The other kind of list, part 3 (Writing)

Anxiety's an odd thing. You build yourself up, worrying into a frenzy, about a specific topic (don't even get me started on the worrying in general business), and there's this feeling of...confusion? disappointment? when that which you worried about becomes a non-issue. Then, at least for me, there's the guilt. I was sure, I was convinced, absolutely convinced, that he was dying. That we would be sitting in the non-descript room at the hospital's clinic, learning how long he had left, the lengths that modern medicine would go to, to buy him that time. And now they were saying things like 'resection', 'laproscopy', 'successful'. When you've been anxious, or depressed, or swinging between the two for a long time, there are some emotions you've just stopped feeling. It's like colour-blindness, in that you know that other people are experiencing the world a particular way, but, you just ...aren't.
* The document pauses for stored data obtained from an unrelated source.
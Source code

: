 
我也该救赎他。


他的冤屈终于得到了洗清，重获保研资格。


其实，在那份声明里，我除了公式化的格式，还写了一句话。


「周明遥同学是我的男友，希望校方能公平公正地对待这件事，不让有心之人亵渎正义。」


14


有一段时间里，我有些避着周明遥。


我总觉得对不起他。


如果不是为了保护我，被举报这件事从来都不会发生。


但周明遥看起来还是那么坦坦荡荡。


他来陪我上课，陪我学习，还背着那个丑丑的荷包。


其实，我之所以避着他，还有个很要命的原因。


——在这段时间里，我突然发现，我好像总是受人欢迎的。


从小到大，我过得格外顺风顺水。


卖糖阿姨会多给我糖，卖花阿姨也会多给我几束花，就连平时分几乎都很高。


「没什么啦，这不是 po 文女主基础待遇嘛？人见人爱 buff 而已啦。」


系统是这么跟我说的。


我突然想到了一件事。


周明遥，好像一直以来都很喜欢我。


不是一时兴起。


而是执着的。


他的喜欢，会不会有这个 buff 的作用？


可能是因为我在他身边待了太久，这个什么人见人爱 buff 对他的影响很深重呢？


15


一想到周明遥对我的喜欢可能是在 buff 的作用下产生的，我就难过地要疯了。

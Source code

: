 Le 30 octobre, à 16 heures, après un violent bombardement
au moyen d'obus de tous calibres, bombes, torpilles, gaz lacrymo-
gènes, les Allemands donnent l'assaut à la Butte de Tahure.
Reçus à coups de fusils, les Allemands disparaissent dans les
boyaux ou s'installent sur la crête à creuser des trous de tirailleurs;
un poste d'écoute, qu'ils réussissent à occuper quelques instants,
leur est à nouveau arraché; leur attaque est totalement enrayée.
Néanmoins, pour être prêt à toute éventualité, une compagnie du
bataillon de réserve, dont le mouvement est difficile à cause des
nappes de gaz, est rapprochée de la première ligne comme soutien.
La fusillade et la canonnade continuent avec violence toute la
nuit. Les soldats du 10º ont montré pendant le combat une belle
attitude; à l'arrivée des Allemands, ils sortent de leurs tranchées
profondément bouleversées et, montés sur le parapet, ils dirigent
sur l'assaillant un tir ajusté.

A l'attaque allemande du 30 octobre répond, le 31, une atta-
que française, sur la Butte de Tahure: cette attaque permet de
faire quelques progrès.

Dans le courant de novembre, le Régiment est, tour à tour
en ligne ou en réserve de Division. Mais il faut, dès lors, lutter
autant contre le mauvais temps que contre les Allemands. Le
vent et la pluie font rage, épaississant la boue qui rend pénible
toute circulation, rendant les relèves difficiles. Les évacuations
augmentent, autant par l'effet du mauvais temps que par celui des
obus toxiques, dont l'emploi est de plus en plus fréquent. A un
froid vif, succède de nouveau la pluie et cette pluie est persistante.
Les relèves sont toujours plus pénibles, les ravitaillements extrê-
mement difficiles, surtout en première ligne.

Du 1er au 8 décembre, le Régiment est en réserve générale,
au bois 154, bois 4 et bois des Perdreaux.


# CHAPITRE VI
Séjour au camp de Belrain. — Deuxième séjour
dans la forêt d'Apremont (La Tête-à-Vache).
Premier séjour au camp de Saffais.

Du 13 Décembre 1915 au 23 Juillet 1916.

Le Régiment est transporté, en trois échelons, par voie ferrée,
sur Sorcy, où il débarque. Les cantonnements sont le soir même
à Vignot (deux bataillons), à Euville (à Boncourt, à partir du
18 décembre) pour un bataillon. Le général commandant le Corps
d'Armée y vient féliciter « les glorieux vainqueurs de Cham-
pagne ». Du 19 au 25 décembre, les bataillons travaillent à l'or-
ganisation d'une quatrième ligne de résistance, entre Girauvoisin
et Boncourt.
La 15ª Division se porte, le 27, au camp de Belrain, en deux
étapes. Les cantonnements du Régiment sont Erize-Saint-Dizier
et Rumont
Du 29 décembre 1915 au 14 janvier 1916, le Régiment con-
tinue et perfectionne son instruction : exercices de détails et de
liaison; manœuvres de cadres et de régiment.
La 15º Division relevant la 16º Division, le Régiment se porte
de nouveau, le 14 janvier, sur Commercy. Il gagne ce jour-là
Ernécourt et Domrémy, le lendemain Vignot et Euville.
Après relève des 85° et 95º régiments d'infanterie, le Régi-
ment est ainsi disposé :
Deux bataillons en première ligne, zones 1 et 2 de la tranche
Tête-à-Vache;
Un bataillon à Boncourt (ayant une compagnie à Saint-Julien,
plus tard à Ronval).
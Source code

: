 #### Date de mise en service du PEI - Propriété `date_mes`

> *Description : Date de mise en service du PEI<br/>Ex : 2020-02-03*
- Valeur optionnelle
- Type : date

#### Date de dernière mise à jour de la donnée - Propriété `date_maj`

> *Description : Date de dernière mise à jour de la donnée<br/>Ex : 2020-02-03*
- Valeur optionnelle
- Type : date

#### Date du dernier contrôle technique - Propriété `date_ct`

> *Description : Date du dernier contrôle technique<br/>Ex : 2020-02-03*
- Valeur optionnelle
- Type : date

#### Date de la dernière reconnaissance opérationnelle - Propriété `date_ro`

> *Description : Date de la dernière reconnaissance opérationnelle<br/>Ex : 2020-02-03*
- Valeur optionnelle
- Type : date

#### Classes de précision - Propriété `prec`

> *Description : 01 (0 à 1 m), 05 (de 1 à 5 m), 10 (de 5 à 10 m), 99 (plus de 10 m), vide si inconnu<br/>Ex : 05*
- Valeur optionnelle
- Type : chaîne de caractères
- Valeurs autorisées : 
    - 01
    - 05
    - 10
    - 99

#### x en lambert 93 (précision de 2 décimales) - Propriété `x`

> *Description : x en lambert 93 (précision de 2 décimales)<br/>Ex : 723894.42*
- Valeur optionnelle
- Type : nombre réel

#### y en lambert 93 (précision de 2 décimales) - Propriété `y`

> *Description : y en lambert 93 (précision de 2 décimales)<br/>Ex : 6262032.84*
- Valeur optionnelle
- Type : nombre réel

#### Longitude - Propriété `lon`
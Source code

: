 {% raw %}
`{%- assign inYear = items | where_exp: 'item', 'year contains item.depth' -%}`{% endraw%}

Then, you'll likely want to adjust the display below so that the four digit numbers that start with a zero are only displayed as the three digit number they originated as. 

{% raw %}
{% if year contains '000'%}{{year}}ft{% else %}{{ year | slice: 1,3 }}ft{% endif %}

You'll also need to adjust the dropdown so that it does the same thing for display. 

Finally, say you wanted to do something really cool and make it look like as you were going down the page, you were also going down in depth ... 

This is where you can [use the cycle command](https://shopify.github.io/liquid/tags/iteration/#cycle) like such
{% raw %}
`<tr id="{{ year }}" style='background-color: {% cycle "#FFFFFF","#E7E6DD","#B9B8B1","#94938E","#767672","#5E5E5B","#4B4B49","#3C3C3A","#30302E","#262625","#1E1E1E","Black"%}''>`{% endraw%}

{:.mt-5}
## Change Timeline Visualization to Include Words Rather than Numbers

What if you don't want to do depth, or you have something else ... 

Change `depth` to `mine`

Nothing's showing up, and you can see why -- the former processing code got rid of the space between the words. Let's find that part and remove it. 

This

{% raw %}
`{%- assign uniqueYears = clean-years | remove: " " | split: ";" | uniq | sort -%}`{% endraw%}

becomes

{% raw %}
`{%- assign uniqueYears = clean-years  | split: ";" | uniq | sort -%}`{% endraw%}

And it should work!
There's red and green and people try to explain them to you but of course, what they say refers to things you can't recognise anyway, so it's not even lack of understanding, you understand the words just fine, but the experience to which they refer isn't actually present in your life. Relief was like that for me. I knew other people experience relief at hearing the news we heard, even my own mum cried, and she'd never exactly warmed to him in the past. But for me, nothing. I still can't properly remember the last time i felt something close to what other people call relief. "when's the surgery?" was the phrase i blurted out. It was booked for six weeks away. Six more weeks then. I was sure he'd not wake up.